Description
TF-IDF evaluates the importance of a word within a specific document,
weighted by the number of times the word appears in the entire corpus
of documents.
Term frequency (tf) indicates how often a term appears in a specific document.
Inverse document frequency (idf) measures the general importance of a term within
an entire corpus of documents. That is, each term in the dictionary has an
idf score. Each term in each document is given a TF_IDF score, which is
equal to tf * idf. A high TF_IDF score for a term generally means that
the term is uniquely relevant to a specific document.
To compute term frequency-inverse document frequency values, the TF_IDF
SQL-MR function relies on the TF SQL-MR function, which computes the term
frequency value of the input.
Usage
td_tfidf_mle (
object = NULL,
doccount.data = NULL,
docperterm.data = NULL,
idf.data = NULL,
object.partition.column = NULL,
docperterm.data.partition.column = NULL,
idf.data.partition.column = NULL,
object.order.column = NULL,
doccount.data.order.column = NULL,
docperterm.data.order.column = NULL,
idf.data.order.column = NULL
)
Arguments
object |
Required Argument. |
object.partition.column |
Required Argument. |
object.order.column |
Optional Argument. |
doccount.data |
Optional Argument. Required if running the function to output IDF and
TF-IDF values for each term in the document set. |
doccount.data.order.column |
Optional Argument. |
docperterm.data |
Optional if running the function to output IDF and TF-IDF values for each
term in document set. |
docperterm.data.partition.column |
Optional Argument. Required if "docperterm.data" is specified. |
docperterm.data.order.column |
Optional Argument. |
idf.data |
Optional Argument. Required if running the function to predict TF-IDF scores. |
idf.data.partition.column |
Optional Argument. Required if "idf.data" is specified. |
idf.data.order.column |
Optional Argument. |
Value
Function returns an object of class "td_tfidf_mle" which is a named
list containing object of class "tbl_teradata".

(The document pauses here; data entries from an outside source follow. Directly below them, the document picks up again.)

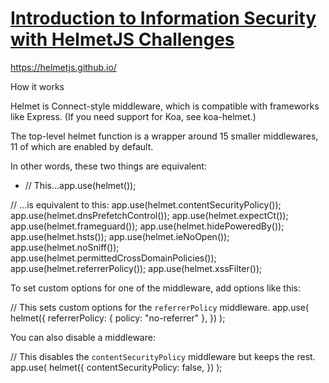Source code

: # [Introduction to Information Security with HelmetJS Challenges](https://www.freecodecamp.org/learn/information-security/information-security-with-helmetjs/)

https://helmetjs.github.io/

How it works

Helmet is Connect-style middleware, which is compatible with frameworks like Express. (If you need support for Koa, see koa-helmet.)

The top-level helmet function is a wrapper around 15 smaller middlewares, 11 of which are enabled by default.

In other words, these two things are equivalent:

<ul>
<li>// This...app.use(helmet());
</ul>

// ...is equivalent to this:
app.use(helmet.contentSecurityPolicy());
app.use(helmet.dnsPrefetchControl());
app.use(helmet.expectCt());
app.use(helmet.frameguard());
app.use(helmet.hidePoweredBy());
app.use(helmet.hsts());
app.use(helmet.ieNoOpen());
app.use(helmet.noSniff());
app.use(helmet.permittedCrossDomainPolicies());
app.use(helmet.referrerPolicy());
app.use(helmet.xssFilter());

To set custom options for one of the middleware, add options like this:

// This sets custom options for the `referrerPolicy` middleware.
app.use(
  helmet({
    referrerPolicy: { policy: "no-referrer" },
  })
);

You can also disable a middleware:

// This disables the `contentSecurityPolicy` middleware but keeps the rest.
app.use(
  helmet({
    contentSecurityPolicy: false,
  })
);

 
</ul>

Named list member can be referenced directly with the "$" operator
using the name: result.
Examples
# Get the current context/connection
con <- td_get_context()$connection
# Load example data.
loadExampleData("tfidf_example", "tfidf_train")
# Create objects(s) of class "tbl_teradata".

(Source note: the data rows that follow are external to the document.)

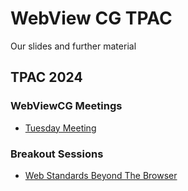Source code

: # WebView CG TPAC

Our slides and further material

## TPAC 2024

### WebViewCG Meetings

* [Tuesday Meeting](https://webview-cg.github.io/tpac/TPAC-2024/WebViewCG/Tuesday.html)

### Breakout Sessions

* [Web Standards Beyond The Browser](https://webview-cg.github.io/tpac/TPAC-2024/Breakout/StandardsBeyondTheBrowser.html)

tfidf_train <- tbl(con, "tfidf_train")
# Create Tokenized Training Document Set.
ngram_out <- td_ngrams_mle (data = tfidf_train,
text.column = "content",
delimiter = " ",
grams = "1",
overlapping = FALSE,
to.lower.case = TRUE,
punctuation = "\\[.,?\\!\\]",
reset = "\\[.,?\\!\\]",
total.gram.count = FALSE,
accumulate = "docid"
)
# Store the output of td_ngrams_mle() function into a table.

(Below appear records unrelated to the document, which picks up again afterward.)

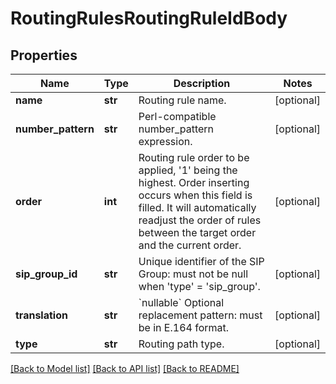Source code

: # RoutingRulesRoutingRuleIdBody

## Properties
Name | Type | Description | Notes
------------ | ------------- | ------------- | -------------
**name** | **str** | Routing rule name. | [optional] 
**number_pattern** | **str** | Perl-compatible number_pattern expression. | [optional] 
**order** | **int** | Routing rule order to be applied, &#x27;1&#x27; being the highest. Order inserting occurs when this field is filled. It will automatically readjust the order of rules between the target order and the current order. | [optional] 
**sip_group_id** | **str** | Unique identifier of the SIP Group: must not be null when &#x27;type&#x27; &#x3D; &#x27;sip_group&#x27;. | [optional] 
**translation** | **str** | &#x60;nullable&#x60; Optional replacement pattern: must be in E.164 format. | [optional] 
**type** | **str** | Routing path type. | [optional] 

[[Back to Model list]](../README.md#documentation-for-models) [[Back to API list]](../README.md#documentation-for-api-endpoints) [[Back to README]](../README.md)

tfidf_input_tbl <- copy_to(con,ngram_out$result, name="tfidf_input_table", overwrite = TRUE)
# Create input for td_tf_mle() function.
tfidf_input <- tfidf_input_tbl %>% select('docid', 'ngram', 'frequency') %>%
rename(term=ngram, count = frequency )
# Run td_tf_mle() function to create input for td_tfidf_mle() function.
tf_out <- td_tf_mle (data = tfidf_input,
formula = "normal",
data.partition.column = "docid"
)
# Create doccount table that contains the total number of documents.
doccount_tbl <- tfidf_input_tbl %>% distinct(docid) %>% count() %>%
transmute(count=as.integer(n))
# Use the output of the TF function as input and predict TF_IDF values.
tfidf_out <- td_tfidf_mle(object=tf_out,
object.partition.column='term',
doccount.data=doccount_tbl
)
# Drop the table that is created to store the output of td_ngrams_mle() function.
db_drop_table(con, "tfidf_input_table")